Elections : l’avant et l’après

Durant la campagne, le PTB a semé un programme de revendications qui sera plus que jamais d’actualité dans les combats des prochains mois. (Photo Solidaire,Martine Raeymaekers)
Après le carrousel des promesses électorales, voici venu le temps du carrousel de la formation des gouvernements régionaux.
Au sud du pays à Bruxelles, on aura sans doute un gouvernement de centre-gauche (PS-Ecolo-CDH) et au nord un gouvernement de centre-droit (CD&V-SPa-VLD ou CD&V-NVA et SPa).
Mais pour quoi faire ?
D’abord, les promesses électorales sociales vont être jetées à la poubelle.
Au niveau fédéral, le premier ministre a convoqué cette semaine ses vice-premiers pour mettre les choses au point. La priorité absolue est d’élaborer un plan d’austérité pour l’automne. Objectif : l’équilibre budgétaire en…2015. Dans six ans.
Comment ? Avec un plan global (comme on en a connu en 1993) à la puissance 1000 a dit le vice-gouverneur de la banque nationale : santé, fonction publique, sécu,… tout va y passer.
Qui dit austérité, dit aussi que les budgets des gouvernements régionaux seront aussi revus à la baisse : logement, enseignement, accueil de la petite enfance, soins aux personnes âgés, aide aux handicapés, tous ces thèmes de campagne vont buter sur le dogme de l’austérité : « non, il n’y a plus de moyens car les banques sont passées avant vous ».
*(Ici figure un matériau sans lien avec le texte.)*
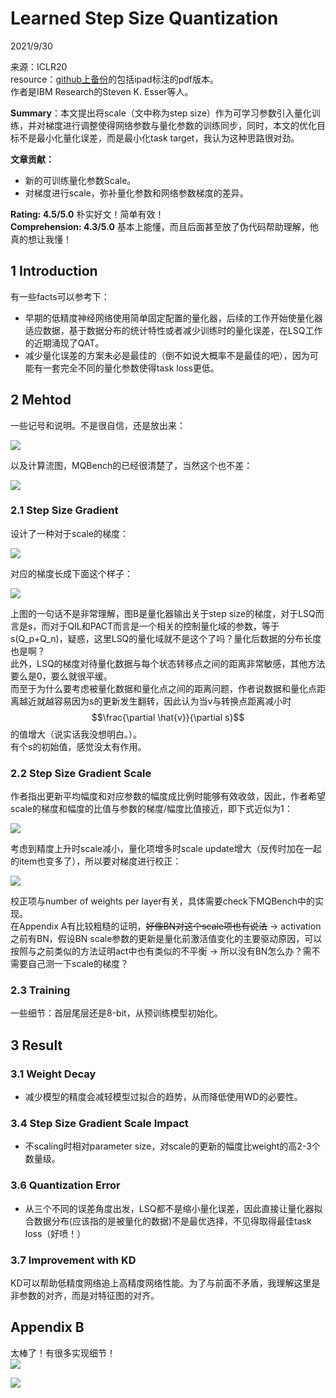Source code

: # Learned Step Size Quantization  

2021/9/30  

来源：ICLR20  
resource：[github上备份](https://github.com/YouCaiJun98/YouCaiJun98.github.io/blob/master/articles/ModelCompression/Quantization/LSQ.pdf)的包括ipad标注的pdf版本。  
作者是IBM Research的Steven K. Esser等人。  

**Summary**：本文提出将scale（文中称为step size）作为可学习参数引入量化训练，并对梯度进行调整使得网络参数与量化参数的训练同步，同时，本文的优化目标不是最小化量化误差，而是最小化task target，我认为这种思路很对劲。        

**文章贡献：**  
* 新的可训练量化参数Scale。    
* 对梯度进行scale，弥补量化参数和网络参数梯度的差异。  

**Rating: 4.5/5.0** 朴实好文！简单有效！  
**Comprehension: 4.3/5.0** 基本上能懂，而且后面甚至放了伪代码帮助理解，他真的想让我懂！  

## 1 Introduction  
有一些facts可以参考下：  
* 早期的低精度神经网络使用简单固定配置的量化器，后续的工作开始使量化器适应数据，基于数据分布的统计特性或者减少训练时的量化误差，在LSQ工作的近期涌现了QAT。  
* 减少量化误差的方案未必是最佳的（倒不如说大概率不是最佳的吧），因为可能有一套完全不同的量化参数使得task loss更低。  

## 2 Mehtod  
一些记号和说明。不是很自信，还是放出来：  

![](https://raw.githubusercontent.com/YouCaiJun98/MyPicBed/main/imgs/202110120001.jpg)  

以及计算流图，MQBench的已经很清楚了，当然这个也不差：  

![](https://raw.githubusercontent.com/YouCaiJun98/MyPicBed/main/imgs/202110120002.png)  

### 2.1 Step Size Gradient  
设计了一种对于scale的梯度：  

![](https://raw.githubusercontent.com/YouCaiJun98/MyPicBed/main/imgs/202110120003.jpg)  

对应的梯度长成下面这个样子：  

![](https://raw.githubusercontent.com/YouCaiJun98/MyPicBed/main/imgs/202110120004.png)  

上图的一句话不是非常理解，图B是量化器输出关于step size的梯度，对于LSQ而言是s，而对于QIL和PACT而言是一个相关的控制量化域的参数，等于s(Q_p+Q_n)，疑惑，这里LSQ的量化域就不是这个了吗？量化后数据的分布长度也是啊？  
此外，LSQ的梯度对待量化数据与每个状态转移点之间的距离非常敏感，其他方法要么是0，要么就很平缓。  
而至于为什么要考虑被量化数据和量化点之间的距离问题，作者说数据和量化点距离越近就越容易因为s的更新发生翻转，因此认为当v与转换点距离减小时$$\frac{\partial \hat{v}}{\partial s}$$的值增大（说实话我没想明白。）。  
有个s的初始值，感觉没太有作用。  

### 2.2 Step Size Gradient Scale  
作者指出更新平均幅度和对应参数的幅度成比例时能够有效收敛，因此，作者希望scale的梯度和幅度的比值与参数的梯度/幅度比值接近，即下式近似为1：  

![](https://raw.githubusercontent.com/YouCaiJun98/MyPicBed/main/imgs/202110120005.png)  

考虑到精度上升时scale减小，量化项增多时scale update增大（反传时加在一起的item也变多了），所以要对梯度进行校正：  

![](https://raw.githubusercontent.com/YouCaiJun98/MyPicBed/main/imgs/202110120006.jpg)  

校正项与number of weights per layer有关，具体需要check下MQBench中的实现。  
在Appendix A有比较粗糙的证明，~~好像BN对这个scale项也有说法~~ -> activation之前有BN，假设BN scale参数的更新是量化前激活值变化的主要驱动原因，可以按照与之前类似的方法证明act中也有类似的不平衡 -> 所以没有BN怎么办？需不需要自己测一下scale的梯度？    

### 2.3 Training  
一些细节：首层尾层还是8-bit，从预训练模型初始化。  

## 3 Result  
### 3.1 Weight Decay  
* 减少模型的精度会减轻模型过拟合的趋势，从而降低使用WD的必要性。  

### 3.4 Step Size Gradient Scale Impact  
* 不scaling时相对parameter size，对scale的更新的幅度比weight的高2-3个数量级。  

### 3.6 Quantization Error  
* 从三个不同的误差角度出发，LSQ都不是缩小量化误差，因此直接让量化器拟合数据分布(应该指的是被量化的数据)不是最优选择，不见得取得最佳task loss（好喷！）  

### 3.7 Improvement with KD  
KD可以帮助低精度网络追上高精度网络性能。为了与前面不矛盾，我理解这里是非参数的对齐，而是对特征图的对齐。    

## Appendix B  
太棒了！有很多实现细节！  
![](https://raw.githubusercontent.com/YouCaiJun98/MyPicBed/main/imgs/202110120007.jpg)  

![](https://raw.githubusercontent.com/YouCaiJun98/MyPicBed/main/imgs/202110120008.jpg)
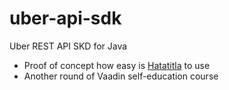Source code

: uber-api-sdk
============

Uber REST API SKD for Java

* Proof of concept how easy is [Hatatitla](hatatitla) to use
* Another round of Vaadin self-education course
Ensuite, la crise économique va charrier son lot de licenciements et de restrictions. L’inquiétude est là d’Opel-Anvers à Arcelor-Mittal. Et là, nos ministres ont préféré être silencieux durant la campagne. Affirmant qu’il fallait faire passer l’orage ou encore « être prêt pour quand il y aura une reprise ».
Enfin, une nouvelle période de crise communautaire n’est pas à exclure. Car, voyez-vous, même si la crise économique est mondiale, pour certains de nos politiciens on pourrait l’aborder mieux séparément plutôt qu’ensemble.
Dans ce contexte, le monde du travail, la jeunesse, les pensionnés et moins valides pourront compter sur un parti qui ne jette pas son programme au soir des élections. Qui est cohérent après les élections avec ce qu’il avait dit avant.
Un parti qui a semé durant la campagne un programme de revendications qui sera plus que jamais d’actualité dans les combats des prochains mois : comme la priorité de protéger l’emploi et non le profit, comme la taxe sur les millionnaires, comme la banque publique et comme la baisse de la TVA sur l’énergie qui restent plus que jamais d’actualité.
Un parti qui, du nord au sud du pays, essaie de construire les ponts de la solidarité et une alternative de gauche.
Un parti qui pourra compter sur ses 71 687 électeurs, ses dizaines de milliers de sympathisants (notamment ceux qui ont soutenu financièrement la campagne), ses 3 600 membres, qui tous peuvent former une des colonnes vertébrales de la résistance à venir.